A while back, I heard a talk by a person who had been a personal adviser to one of our country’s presidents.  He talked about going to the Oval Office – commonly referred to as the most powerful office in the world – and being struck by how limited a president’s power really is.  Without Congress, the judiciary, his cabinet, and his political allies, this politician’s power looked a lot smaller than we might think.

A lot of people think that senior leaders – by definition – have the most power in an organization.  In fact, if you watch the behavior of many people in any organization, you can see that they think that senior leaders have virtually infinite power. (Yes, a few of these senior leaders suffer this delusion too, but hey, that’s a topic for a future post.)

The fact is, nothing is further from the truth.  Everyone lives in an influence box with limits on what they can and can’t do.  It’s just that the limits aren’t always terribly clear… that is, until you find one!  You thought you could make a certain decision or go in a certain direction or open up a certain line of questioning in your organization – and then, bang! – you bump into the edge of your box. A boss or board member or colleague says, “Whoa! What are you doing? That’s not going to happen…”

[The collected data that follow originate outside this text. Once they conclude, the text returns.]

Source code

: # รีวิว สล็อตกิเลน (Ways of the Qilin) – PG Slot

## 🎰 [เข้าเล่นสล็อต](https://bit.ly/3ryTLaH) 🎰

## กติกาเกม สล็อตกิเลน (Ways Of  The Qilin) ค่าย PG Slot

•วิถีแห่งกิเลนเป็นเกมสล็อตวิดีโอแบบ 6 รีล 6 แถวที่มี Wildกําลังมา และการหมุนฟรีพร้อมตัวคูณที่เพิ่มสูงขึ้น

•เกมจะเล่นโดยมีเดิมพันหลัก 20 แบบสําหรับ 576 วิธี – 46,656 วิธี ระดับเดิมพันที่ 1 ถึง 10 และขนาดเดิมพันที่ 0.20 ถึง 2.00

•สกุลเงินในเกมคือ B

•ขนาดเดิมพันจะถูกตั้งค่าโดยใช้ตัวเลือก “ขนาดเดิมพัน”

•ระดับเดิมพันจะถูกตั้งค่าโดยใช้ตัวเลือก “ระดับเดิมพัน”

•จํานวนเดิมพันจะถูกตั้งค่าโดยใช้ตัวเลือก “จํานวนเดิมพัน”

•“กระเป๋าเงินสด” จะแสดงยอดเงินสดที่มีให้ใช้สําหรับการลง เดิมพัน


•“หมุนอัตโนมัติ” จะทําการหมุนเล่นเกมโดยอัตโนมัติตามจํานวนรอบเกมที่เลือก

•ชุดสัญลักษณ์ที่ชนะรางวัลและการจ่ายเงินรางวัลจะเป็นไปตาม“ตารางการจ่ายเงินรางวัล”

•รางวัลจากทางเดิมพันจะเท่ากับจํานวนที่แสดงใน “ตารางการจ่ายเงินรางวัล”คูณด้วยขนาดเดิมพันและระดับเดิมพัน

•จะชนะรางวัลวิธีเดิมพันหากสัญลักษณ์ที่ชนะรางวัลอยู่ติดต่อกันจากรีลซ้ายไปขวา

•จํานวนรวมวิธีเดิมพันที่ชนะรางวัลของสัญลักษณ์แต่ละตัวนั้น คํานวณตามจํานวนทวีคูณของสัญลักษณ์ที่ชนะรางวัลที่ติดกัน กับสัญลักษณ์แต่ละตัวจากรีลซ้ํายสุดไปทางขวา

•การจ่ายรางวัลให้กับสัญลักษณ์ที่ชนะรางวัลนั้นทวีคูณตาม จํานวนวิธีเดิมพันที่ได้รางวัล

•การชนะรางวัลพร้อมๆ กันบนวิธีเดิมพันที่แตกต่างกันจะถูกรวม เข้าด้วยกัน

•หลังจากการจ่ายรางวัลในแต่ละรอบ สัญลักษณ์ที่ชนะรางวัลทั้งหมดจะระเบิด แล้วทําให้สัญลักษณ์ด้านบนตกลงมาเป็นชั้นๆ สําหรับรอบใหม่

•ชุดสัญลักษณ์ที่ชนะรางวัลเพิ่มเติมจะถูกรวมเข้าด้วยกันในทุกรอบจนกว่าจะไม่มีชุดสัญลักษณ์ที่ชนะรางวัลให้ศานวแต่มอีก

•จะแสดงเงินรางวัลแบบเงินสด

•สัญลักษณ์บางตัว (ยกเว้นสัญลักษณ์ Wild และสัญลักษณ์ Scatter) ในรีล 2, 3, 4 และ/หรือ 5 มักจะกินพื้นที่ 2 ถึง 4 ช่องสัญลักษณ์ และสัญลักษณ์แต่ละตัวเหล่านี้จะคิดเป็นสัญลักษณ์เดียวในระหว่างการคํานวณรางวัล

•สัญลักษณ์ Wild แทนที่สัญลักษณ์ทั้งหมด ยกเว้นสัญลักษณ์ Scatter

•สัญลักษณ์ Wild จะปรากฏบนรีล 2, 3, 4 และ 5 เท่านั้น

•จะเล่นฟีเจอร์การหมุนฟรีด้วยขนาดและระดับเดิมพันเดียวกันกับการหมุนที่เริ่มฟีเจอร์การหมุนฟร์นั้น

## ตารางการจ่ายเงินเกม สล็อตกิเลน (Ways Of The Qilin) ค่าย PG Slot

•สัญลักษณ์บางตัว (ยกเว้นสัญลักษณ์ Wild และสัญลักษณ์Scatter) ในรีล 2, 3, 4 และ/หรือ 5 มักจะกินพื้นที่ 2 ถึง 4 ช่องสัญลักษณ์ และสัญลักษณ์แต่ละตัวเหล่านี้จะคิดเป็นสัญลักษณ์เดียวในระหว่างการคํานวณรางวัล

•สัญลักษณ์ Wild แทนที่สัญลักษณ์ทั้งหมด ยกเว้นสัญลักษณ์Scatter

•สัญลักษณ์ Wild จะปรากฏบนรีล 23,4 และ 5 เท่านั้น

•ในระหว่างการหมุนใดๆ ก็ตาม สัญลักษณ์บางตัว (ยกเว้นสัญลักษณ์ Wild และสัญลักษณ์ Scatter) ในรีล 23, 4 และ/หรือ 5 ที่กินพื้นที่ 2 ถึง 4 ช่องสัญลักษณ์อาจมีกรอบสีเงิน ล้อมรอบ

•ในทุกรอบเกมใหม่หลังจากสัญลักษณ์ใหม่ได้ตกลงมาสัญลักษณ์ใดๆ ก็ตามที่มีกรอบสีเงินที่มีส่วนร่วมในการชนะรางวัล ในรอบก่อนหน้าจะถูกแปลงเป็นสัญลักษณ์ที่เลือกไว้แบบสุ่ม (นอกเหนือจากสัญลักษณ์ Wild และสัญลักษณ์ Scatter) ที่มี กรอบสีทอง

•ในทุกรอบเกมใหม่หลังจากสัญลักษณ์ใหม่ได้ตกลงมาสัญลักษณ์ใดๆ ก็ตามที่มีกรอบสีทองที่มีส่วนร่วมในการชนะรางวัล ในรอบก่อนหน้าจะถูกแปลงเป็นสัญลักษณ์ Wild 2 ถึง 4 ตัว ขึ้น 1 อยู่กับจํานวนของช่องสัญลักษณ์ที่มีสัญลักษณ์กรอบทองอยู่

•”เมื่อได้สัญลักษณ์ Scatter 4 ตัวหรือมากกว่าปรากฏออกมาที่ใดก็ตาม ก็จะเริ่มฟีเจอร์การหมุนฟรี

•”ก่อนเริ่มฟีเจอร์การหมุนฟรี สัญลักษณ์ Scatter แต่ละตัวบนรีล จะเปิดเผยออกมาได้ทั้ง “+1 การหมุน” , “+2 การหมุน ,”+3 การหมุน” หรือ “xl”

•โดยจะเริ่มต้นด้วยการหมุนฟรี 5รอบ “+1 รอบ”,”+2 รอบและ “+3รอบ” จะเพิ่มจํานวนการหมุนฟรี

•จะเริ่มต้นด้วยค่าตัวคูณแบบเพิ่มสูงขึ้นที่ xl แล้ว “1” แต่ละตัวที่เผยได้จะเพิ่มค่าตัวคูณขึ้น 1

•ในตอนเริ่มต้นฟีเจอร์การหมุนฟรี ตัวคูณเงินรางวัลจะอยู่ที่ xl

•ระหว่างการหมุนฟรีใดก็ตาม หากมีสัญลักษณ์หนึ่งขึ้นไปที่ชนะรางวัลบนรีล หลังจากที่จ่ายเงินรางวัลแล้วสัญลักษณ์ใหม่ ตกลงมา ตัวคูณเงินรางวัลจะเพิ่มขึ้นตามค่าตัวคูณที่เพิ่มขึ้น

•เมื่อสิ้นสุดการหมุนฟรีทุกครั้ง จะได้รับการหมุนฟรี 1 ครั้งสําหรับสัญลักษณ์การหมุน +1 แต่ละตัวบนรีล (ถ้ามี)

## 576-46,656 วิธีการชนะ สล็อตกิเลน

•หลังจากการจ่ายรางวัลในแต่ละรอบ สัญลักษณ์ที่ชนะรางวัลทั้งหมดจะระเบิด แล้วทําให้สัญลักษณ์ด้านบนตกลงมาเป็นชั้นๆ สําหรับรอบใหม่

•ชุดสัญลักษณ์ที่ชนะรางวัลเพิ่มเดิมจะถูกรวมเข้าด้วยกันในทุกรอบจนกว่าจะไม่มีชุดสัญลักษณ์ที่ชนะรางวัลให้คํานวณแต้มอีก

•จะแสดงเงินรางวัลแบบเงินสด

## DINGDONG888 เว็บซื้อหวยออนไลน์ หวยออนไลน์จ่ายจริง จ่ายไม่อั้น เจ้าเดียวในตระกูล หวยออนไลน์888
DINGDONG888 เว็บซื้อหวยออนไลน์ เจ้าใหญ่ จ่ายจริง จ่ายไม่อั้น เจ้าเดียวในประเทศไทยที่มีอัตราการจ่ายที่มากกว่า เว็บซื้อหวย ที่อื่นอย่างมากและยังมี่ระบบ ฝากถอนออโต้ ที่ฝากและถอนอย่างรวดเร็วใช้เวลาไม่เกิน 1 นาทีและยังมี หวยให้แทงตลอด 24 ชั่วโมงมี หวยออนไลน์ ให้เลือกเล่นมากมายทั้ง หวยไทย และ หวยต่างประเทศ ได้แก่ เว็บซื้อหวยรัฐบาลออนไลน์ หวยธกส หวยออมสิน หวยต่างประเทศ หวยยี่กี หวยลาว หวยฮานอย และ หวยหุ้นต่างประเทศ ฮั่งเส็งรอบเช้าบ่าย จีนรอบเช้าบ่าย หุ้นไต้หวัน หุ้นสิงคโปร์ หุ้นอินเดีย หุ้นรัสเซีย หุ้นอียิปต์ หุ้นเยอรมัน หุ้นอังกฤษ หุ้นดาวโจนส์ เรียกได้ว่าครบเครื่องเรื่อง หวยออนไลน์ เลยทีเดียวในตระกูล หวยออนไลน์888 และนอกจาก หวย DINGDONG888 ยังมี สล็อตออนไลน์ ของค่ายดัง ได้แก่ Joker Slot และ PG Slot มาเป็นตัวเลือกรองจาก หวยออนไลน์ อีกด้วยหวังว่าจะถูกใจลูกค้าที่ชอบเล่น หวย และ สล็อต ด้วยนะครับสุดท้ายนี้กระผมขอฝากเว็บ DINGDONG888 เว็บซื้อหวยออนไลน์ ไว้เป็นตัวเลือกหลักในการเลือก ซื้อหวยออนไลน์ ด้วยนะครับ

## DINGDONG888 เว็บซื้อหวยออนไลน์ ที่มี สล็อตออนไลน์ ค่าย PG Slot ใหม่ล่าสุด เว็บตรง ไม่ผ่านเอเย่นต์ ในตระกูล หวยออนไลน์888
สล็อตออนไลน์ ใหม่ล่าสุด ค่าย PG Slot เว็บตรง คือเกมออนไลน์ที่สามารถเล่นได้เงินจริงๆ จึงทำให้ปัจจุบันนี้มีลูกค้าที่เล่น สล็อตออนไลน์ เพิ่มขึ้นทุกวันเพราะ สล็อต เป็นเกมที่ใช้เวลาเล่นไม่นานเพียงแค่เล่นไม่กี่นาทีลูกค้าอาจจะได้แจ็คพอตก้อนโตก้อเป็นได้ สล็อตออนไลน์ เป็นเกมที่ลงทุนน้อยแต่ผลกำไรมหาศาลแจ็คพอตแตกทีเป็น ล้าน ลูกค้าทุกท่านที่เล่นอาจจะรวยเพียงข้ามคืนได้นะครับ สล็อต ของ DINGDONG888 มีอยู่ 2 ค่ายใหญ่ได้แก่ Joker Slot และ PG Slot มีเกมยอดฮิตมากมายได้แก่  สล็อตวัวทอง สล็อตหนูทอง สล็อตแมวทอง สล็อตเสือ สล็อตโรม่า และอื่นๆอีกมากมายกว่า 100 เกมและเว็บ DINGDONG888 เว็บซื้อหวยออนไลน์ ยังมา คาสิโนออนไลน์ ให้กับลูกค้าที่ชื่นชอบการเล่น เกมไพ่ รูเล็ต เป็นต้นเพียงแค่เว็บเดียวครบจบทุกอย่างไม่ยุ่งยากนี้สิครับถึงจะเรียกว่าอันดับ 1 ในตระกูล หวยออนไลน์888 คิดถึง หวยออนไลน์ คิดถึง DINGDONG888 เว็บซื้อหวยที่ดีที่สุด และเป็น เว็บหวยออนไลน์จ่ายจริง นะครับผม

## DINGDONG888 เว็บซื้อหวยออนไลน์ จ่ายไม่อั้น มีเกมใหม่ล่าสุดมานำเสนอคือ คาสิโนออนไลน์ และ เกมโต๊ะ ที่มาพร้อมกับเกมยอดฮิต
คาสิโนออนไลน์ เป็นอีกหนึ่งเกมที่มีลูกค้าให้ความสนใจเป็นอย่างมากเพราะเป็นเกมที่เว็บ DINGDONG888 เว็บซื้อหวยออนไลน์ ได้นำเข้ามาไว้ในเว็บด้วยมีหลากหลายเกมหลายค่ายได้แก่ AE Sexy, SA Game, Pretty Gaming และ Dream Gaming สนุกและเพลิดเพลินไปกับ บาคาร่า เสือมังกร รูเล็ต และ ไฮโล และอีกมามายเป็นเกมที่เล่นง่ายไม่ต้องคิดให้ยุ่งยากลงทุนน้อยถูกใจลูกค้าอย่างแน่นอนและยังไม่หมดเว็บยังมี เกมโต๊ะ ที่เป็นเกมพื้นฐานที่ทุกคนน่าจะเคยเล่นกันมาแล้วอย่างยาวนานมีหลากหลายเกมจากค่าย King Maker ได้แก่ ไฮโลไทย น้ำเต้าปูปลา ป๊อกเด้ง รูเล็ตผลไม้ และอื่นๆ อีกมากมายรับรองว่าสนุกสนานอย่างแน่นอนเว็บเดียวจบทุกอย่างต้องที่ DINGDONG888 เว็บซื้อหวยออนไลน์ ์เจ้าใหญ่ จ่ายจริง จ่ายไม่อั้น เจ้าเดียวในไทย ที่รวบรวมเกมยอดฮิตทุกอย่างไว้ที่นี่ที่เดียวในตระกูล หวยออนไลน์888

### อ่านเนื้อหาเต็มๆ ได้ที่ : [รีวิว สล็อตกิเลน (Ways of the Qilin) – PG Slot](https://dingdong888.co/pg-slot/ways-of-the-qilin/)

Of course, this happens most to leaders who have joined a new company or have been promoted into new roles.  But it can happen to anyone. (While frustrating, I’d argue it’s often a good thing because it shows that a leader is taking initiative and pushing boundaries.)

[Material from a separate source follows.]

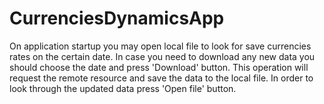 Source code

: # CurrenciesDynamicsApp
On application startup you may open local file to look for save currencies rates on the certain date.
In case you need to download any new data you should choose the date and press 'Download' button. This operation will request the remote resource and save the data to the local file. In order to look through the updated data press 'Open file' button.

The natural questions for any leader are simply:

  • How big is my box – really? Where are the specific limits today? Why?
  • How can I enlarge my box so that I can get more good stuff done for my customers and colleagues?
  • How do I focus my energy – and the energy of my organization – on the things that are a) in our box or b) will enlarge our box rather than wasting energy on stuff outside our box?
How would you answer those questions?